# Thinking of Selling My 1993 Colnago



## mike502 (Feb 6, 2005)

About 3 months ago, I won a 1993 Master Light on ebay. Complete bike for $635. When I received the bike, I was a bit disappointed in the classic Colnago paint had quite a bit of rust I contacted the seller and he was willing to have me return it. I decided to keep it and maybe repaint the frame, knowing full well that re-painting the bike may degrade the value. I did anyway. The paint is unusual, it is a candy apple metallic and the lugs were painted to imitate carbon. It has full Ultegra and I have put on new Brakes, new Crank and new Velocity Spartacus wheelset. It is a 56cm. I wanted the bike as really a backup to my Waterford 2200. I relate to having a backup bike like having a backup tennis racket. If you break a string, you want the same feel on the backup racket.
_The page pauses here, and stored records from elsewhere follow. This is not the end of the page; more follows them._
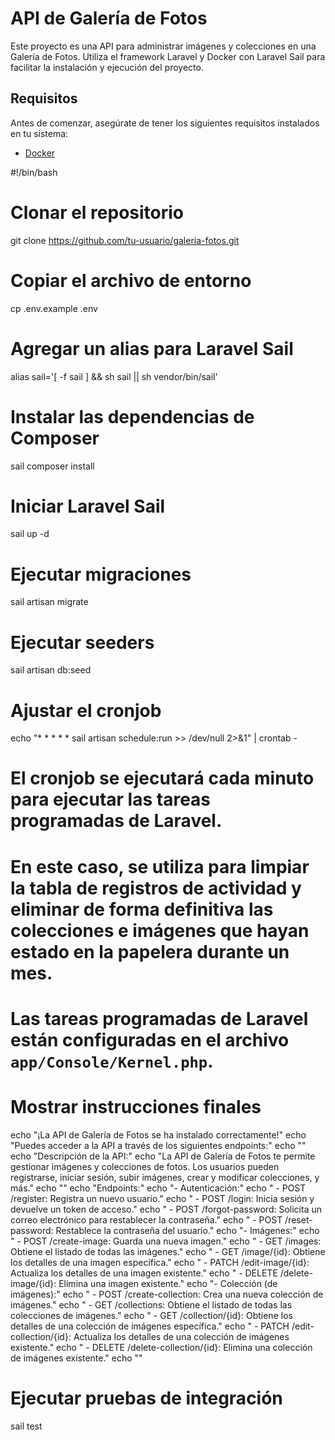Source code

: # API de Galería de Fotos

Este proyecto es una API para administrar imágenes y colecciones en una Galería de Fotos. Utiliza el framework Laravel y Docker con Laravel Sail para facilitar la instalación y ejecución del proyecto.

## Requisitos

Antes de comenzar, asegúrate de tener los siguientes requisitos instalados en tu sistema:

- [Docker](https://www.docker.com/get-started)

#!/bin/bash

# Clonar el repositorio
git clone https://github.com/tu-usuario/galeria-fotos.git

# Copiar el archivo de entorno
cp .env.example .env

# Agregar un alias para Laravel Sail
alias sail='[ -f sail ] && sh sail || sh vendor/bin/sail'

# Instalar las dependencias de Composer
sail composer install

# Iniciar Laravel Sail
sail up -d

# Ejecutar migraciones
sail artisan migrate

# Ejecutar seeders
sail artisan db:seed

# Ajustar el cronjob
echo "* * * * * sail artisan schedule:run >> /dev/null 2>&1" | crontab -

# El cronjob se ejecutará cada minuto para ejecutar las tareas programadas de Laravel.
# En este caso, se utiliza para limpiar la tabla de registros de actividad y eliminar de forma definitiva las colecciones e imágenes que hayan estado en la papelera durante un mes.
# Las tareas programadas de Laravel están configuradas en el archivo `app/Console/Kernel.php`.

# Mostrar instrucciones finales
echo "¡La API de Galería de Fotos se ha instalado correctamente!"
echo "Puedes acceder a la API a través de los siguientes endpoints:"
echo ""
echo "Descripción de la API:"
echo "La API de Galería de Fotos te permite gestionar imágenes y colecciones de fotos. Los usuarios pueden registrarse, iniciar sesión, subir imágenes, crear y modificar colecciones, y más."
echo ""
echo "Endpoints:"
echo "- Autenticación:"
echo "  - POST /register: Registra un nuevo usuario."
echo "  - POST /login: Inicia sesión y devuelve un token de acceso."
echo "  - POST /forgot-password: Solicita un correo electrónico para restablecer la contraseña."
echo "  - POST /reset-password: Restablece la contraseña del usuario."
echo "- Imágenes:"
echo "  - POST /create-image: Guarda una nueva imagen."
echo "  - GET /images: Obtiene el listado de todas las imágenes."
echo "  - GET /image/{id}: Obtiene los detalles de una imagen específica."
echo "  - PATCH /edit-image/{id}: Actualiza los detalles de una imagen existente."
echo "  - DELETE /delete-image/{id}: Elimina una imagen existente."
echo "- Colección (de imágenes):"
echo "  - POST /create-collection: Crea una nueva colección de imágenes."
echo "  - GET /collections: Obtiene el listado de todas las colecciones de imágenes."
echo "  - GET /collection/{id}: Obtiene los detalles de una colección de imágenes específica."
echo "  - PATCH /edit-collection/{id}: Actualiza los detalles de una colección de imágenes existente."
echo "  - DELETE /delete-collection/{id}: Elimina una colección de imágenes existente."
echo ""

# Ejecutar pruebas de integración
sail test
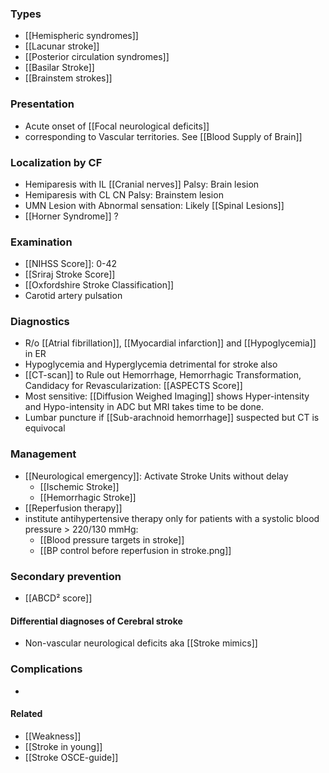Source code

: ### Types
- [[Hemispheric syndromes]]
- [[Lacunar stroke]] 
- [[Posterior circulation syndromes]] 
- [[Basilar Stroke]] 
- [[Brainstem strokes]] 

### Presentation
- Acute onset of [[Focal neurological deficits]] 
- corresponding to Vascular territories. See [[Blood Supply of Brain]] 

### Localization by CF
- Hemiparesis with IL [[Cranial nerves]] Palsy: Brain lesion
- Hemiparesis with CL CN Palsy: Brainstem lesion
- UMN Lesion with Abnormal sensation: Likely [[Spinal Lesions]]
- [[Horner Syndrome]] ?

### Examination
- [[NIHSS Score]]: 0-42 
- [[Sriraj Stroke Score]] 
- [[Oxfordshire Stroke Classification]] 
- Carotid artery pulsation 
### Diagnostics
- R/o [[Atrial fibrillation]], [[Myocardial infarction]] and [[Hypoglycemia]] in ER
- Hypoglycemia and Hyperglycemia detrimental for stroke also
- [[CT-scan]] to Rule out Hemorrhage, Hemorrhagic Transformation, Candidacy for Revascularization: [[ASPECTS Score]] 
- Most sensitive: [[Diffusion Weighed Imaging]] shows Hyper-intensity and Hypo-intensity in ADC but MRI takes time to be done. 
- Lumbar puncture if [[Sub-arachnoid hemorrhage]] suspected but CT is equivocal 
### Management
- [[Neurological emergency]]: Activate Stroke Units without delay
	- [[Ischemic Stroke]]
	- [[Hemorrhagic Stroke]] 
- [[Reperfusion therapy]]  
- institute antihypertensive therapy only for patients with a systolic blood pressure > 220/130 mmHg: 
	- [[Blood pressure targets in stroke]] 
	- [[BP control before reperfusion in stroke.png]]
### Secondary prevention
- [[ABCD² score]] 

#### Differential diagnoses of Cerebral stroke
- Non-vascular neurological deficits aka [[Stroke mimics]]
### Complications
- 
#### Related
- [[Weakness]]
- [[Stroke in young]]
- [[Stroke OSCE-guide]]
I know someone is going to say, why didn't you just buy another Waterford? Simple, I couldn't afford a second one; but, have always been fascinated with Colnago and I love the ride of steel bikes. The Waterford and Colnago do ride differently though. What would be the value of this Colnago?


----------



## mike502 (Feb 6, 2005)

*1993 Colnago Pics*

I figured couldn't get advice without the pics. They aren't the greatest.


----------



## edmundjaques (Dec 29, 2005)

Your 1993 Colnago is no later than 1986/7 I think - curved fork.
Looks a bit of an odd mix to me but if it rides OK. I was also going to say the paint didn't look correct either but I read you have had it repainted. I wouldn't rate anything other than original Colnago paint schemes (on a Colnago) but this still useable bike. Half a Colnago better than none?


----------